Though the first flash mobs occurred in heavily populated department stores and train stations, the trend is beginning to make appearances at college campuses, including SU.



At the start of this semester, members of First Year Players appeared to be taking ‘everyday walks through Schine,’ – some talking with friends near the Box Office, some near the dining center – then migrated toward the building’s atrium. Two people began dancing, then four, six, and eventually all 15 dancers.

Ray Lapena, a senior public relations major and the public relations director of First Year Players, was inspired to start a flash mob at SU after watching a YouTube video of flash mobbers assembling to dance to ‘Do-Re-Mi’ in a Belgium train station. Planning for the mob began in June.

‘It seemed like a great way to grab attention while reflecting exactly what we do as a musical theatre organization,’ Lapena said.

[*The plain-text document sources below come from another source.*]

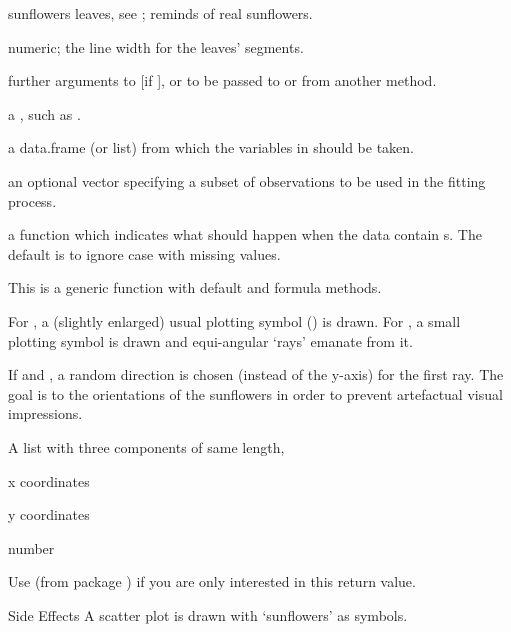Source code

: \begin{Arguments}
\begin{ldescription}
sunflowers leaves, see ;
 reminds of real sunflowers.
\item[\code{seg.lwd}] numeric; the line width for the leaves' segments.
\item[\code{...}] further arguments to  [if
], or to be passed to or from another method.
\item[\code{formula}] a , such as .
\item[\code{data}] a data.frame (or list) from which the variables in
 should be taken.
\item[\code{subset}] an optional vector specifying a subset of observations
to be used in the fitting process.
\item[\code{na.action}] a function which indicates what should happen
when the data contain s.  The default is to ignore case
with missing values.
\end{ldescription}
\end{Arguments}
%
\begin{Details}\relax
This is a generic function with default and formula methods.

For , a (slightly enlarged) usual plotting symbol
() is drawn.  For , a small plotting
symbol is drawn and  equi-angular `rays'
emanate from it.

If  and , a random direction
is chosen (instead of the y-axis) for the first ray.  The goal is to
 the orientations of the sunflowers in order to
prevent artefactual visual impressions.
\end{Details}
%
\begin{Value}
A list with three components of same length,
\begin{ldescription}
\item[\code{x}] x coordinates
\item[\code{y}] y coordinates
\item[\code{number}] number

\end{ldescription}
Use  (from package
) if you are only interested in this return value.
\end{Value}
%
\begin{Section}{Side Effects}
A scatter plot is drawn with `sunflowers' as symbols.
\end{Section}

The group used a Twitter account and began following people, then tweeting vague clues leading up to the planned date every week or so. The day before the mob, the time and place were released via Twitter, and the group also handed out slips of paper that read, ‘Flash mob at SU?’ with the time and place the morning of. The atrium was filled with spectators by 12:20 p.m., the time publicized by the group.

‘It was obviously to promote (First Year Players), but people really just wanted to do it for fun,’ Lapena said.

The following month, about 20 students from The NewHouse, an student-run advertising agency, assembled on the Quad to sunbathe and promote awareness of global warming in support of Hopenhagen, a group in Denmark. This flash mob publicly spread through word of mouth and Facebook.

‘They got to the middle (of the Quad), took out their beach towels and broke out the suntan lotion. They had Frisbees and sunglasses, some people were wearing bikinis, swim trunks,’ said Joseph Misiewicz, a senior advertising and psychology major who helped organize it.

The temperature, he remembers, was 48 degrees.

A video posted on YouTube shows that these flash mobs were preceded by another that took place on the Quad. In February 2008, students flocked to the epicenter of campus for the sole purpose of making snow angels.

‘It’s so interesting how different each flash mob can be,’ Lapena said. ‘At least for me, when I hear ‘flash mob,’ the first thing that comes to mind are the impromptu dancers that are on YouTube, but the Hopenhagen one was just as absurd and grabbed just as much attention.’

Mary O’Brien, a reference archivist for SU Archives, compared the trend to the popularity of streaking during the ’70s at SU.

‘There are lots of ’70s Onondagans (yearbooks) with pictures of people running around naked through campus,’ she said.

Nicholson predicts flash mobbing is more than a temporary trend since its roots go back to movements like the French Revolution.

‘The moment people realized they could use their bodies as a technology, to sort of shift space and bend space, I think that because that has existed for so many centuries, flash mobs will continue,’ she said.

Some say flash mobs shortly went out of style after their start in 2003, when corporations began using them for advertising purposes. Others consider the trend to be alive and well, fueled by social media and used in the form of political protests, Nicholson said.

Modeled after flash mobs that have taken place at other universities, the flash mob planned for finals week has confirmed almost 1,700 participants on Facebook. Organizing began in September, a DJ is planned and Red Bull contacted the mob’s planners for a sponsorship deal, said Alex Kapnek, a sophomore chemistry major.

‘There might be something about college and university campuses that are causing people now to say we need to stop and pause and look at what’s happening here,’ Nicholson said.